Konzertierte Aktion gegen rechtsextreme Umtriebe
Bundesweite Razzia wegen Hetze im Netz

Eine geheime Facebook-Gruppe verherrlicht über Monate den Nationalsozialismus im Internet. Der Verfassungsschutz hat das im Blick. Nun schlägt die Polizei in einer konzertierten Aktion zu.

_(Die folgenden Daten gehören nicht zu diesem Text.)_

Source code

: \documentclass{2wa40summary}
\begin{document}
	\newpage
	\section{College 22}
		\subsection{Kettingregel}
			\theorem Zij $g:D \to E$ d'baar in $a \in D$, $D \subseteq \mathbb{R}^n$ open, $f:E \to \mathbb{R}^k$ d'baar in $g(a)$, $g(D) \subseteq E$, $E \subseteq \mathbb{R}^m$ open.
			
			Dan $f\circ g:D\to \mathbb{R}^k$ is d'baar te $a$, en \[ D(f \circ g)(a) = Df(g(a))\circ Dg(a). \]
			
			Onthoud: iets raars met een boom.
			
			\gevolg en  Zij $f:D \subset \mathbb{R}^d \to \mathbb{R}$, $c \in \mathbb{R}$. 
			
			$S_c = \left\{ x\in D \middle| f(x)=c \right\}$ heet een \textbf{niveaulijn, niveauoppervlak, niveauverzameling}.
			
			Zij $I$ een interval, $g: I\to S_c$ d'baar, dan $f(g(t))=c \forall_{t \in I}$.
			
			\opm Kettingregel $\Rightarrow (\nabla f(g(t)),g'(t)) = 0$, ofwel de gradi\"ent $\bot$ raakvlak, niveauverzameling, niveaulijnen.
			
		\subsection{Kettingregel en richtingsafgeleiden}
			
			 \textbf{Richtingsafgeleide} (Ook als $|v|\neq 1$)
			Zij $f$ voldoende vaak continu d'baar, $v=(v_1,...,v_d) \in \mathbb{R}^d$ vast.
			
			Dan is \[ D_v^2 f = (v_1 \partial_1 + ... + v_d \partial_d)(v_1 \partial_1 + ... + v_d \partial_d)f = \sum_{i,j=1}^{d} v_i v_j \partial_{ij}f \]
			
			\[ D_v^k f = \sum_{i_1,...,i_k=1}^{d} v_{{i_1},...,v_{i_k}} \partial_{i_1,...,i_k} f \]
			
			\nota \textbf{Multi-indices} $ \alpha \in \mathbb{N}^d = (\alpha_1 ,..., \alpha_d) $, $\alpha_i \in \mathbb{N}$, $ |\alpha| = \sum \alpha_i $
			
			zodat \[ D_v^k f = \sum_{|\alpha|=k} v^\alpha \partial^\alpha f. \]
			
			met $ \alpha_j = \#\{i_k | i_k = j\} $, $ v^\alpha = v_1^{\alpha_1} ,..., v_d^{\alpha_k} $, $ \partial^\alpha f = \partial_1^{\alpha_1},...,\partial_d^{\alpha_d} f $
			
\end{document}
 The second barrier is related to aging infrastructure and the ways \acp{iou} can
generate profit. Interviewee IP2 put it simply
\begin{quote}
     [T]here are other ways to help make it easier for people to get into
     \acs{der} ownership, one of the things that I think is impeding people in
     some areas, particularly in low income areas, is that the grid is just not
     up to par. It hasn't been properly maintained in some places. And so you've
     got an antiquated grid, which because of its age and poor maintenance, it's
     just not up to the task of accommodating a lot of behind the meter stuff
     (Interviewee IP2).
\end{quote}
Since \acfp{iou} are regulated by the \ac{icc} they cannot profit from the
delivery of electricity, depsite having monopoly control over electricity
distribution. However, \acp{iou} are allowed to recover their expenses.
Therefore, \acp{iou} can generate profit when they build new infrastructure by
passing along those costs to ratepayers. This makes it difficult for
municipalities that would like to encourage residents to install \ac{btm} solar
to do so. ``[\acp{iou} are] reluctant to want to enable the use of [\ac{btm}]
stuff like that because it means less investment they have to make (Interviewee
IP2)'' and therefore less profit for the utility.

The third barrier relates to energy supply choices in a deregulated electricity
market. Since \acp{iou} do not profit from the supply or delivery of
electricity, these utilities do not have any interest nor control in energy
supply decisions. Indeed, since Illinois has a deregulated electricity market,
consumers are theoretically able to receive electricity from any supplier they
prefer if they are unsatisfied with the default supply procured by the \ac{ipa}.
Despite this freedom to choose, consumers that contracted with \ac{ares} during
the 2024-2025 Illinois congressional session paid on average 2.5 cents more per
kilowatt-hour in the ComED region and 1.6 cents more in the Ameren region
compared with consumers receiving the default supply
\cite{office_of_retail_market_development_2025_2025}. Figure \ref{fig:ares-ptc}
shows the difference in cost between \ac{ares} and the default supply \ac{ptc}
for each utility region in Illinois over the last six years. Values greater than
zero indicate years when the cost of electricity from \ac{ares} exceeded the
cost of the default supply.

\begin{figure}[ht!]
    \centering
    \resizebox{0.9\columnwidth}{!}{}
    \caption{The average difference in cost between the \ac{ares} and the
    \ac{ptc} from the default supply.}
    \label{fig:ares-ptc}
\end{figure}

München. Wegen rechtsextremer Hasskommentare in einer geheimen Facebook-Gruppe aus Bayern hat die Polizei am Mittwoch Wohnräume in 13 Bundesländern durchsucht. Die Ermittlungen richten sich gegen 36 Beschuldigte, wie das bayerische Innenministerium mitteilte. Festnahmen gab es laut Landeskriminalamt zunächst keine.

In der Facebook-Gruppe "Groß Deutschland" hätten Männer und Frauen über Monate hinweg den Nationalsozialismus verherrlicht und durch sogenannte Hass-Postings Straftaten wie Volksverhetzung begangen. Sie posteten Bilder mit Hakenkreuzen und verbreiteten antisemitische, islam- und fremdenfeindliche Kommentare. Über diese Internet-Seiten sei auch zur Gewalt gegen Ausländer aufgerufen worden, berichtet die federführende Staatsanwaltschaft in Kempten. "Hass-Postings sind häufig die Vorstufe für eine weitere Radikalisierung", sagte Bayerns Innenminister Joachim Herrmann (CSU). "Rechtsextreme Umtriebe haben deshalb auch im virtuellen Raum nichts zu suchen."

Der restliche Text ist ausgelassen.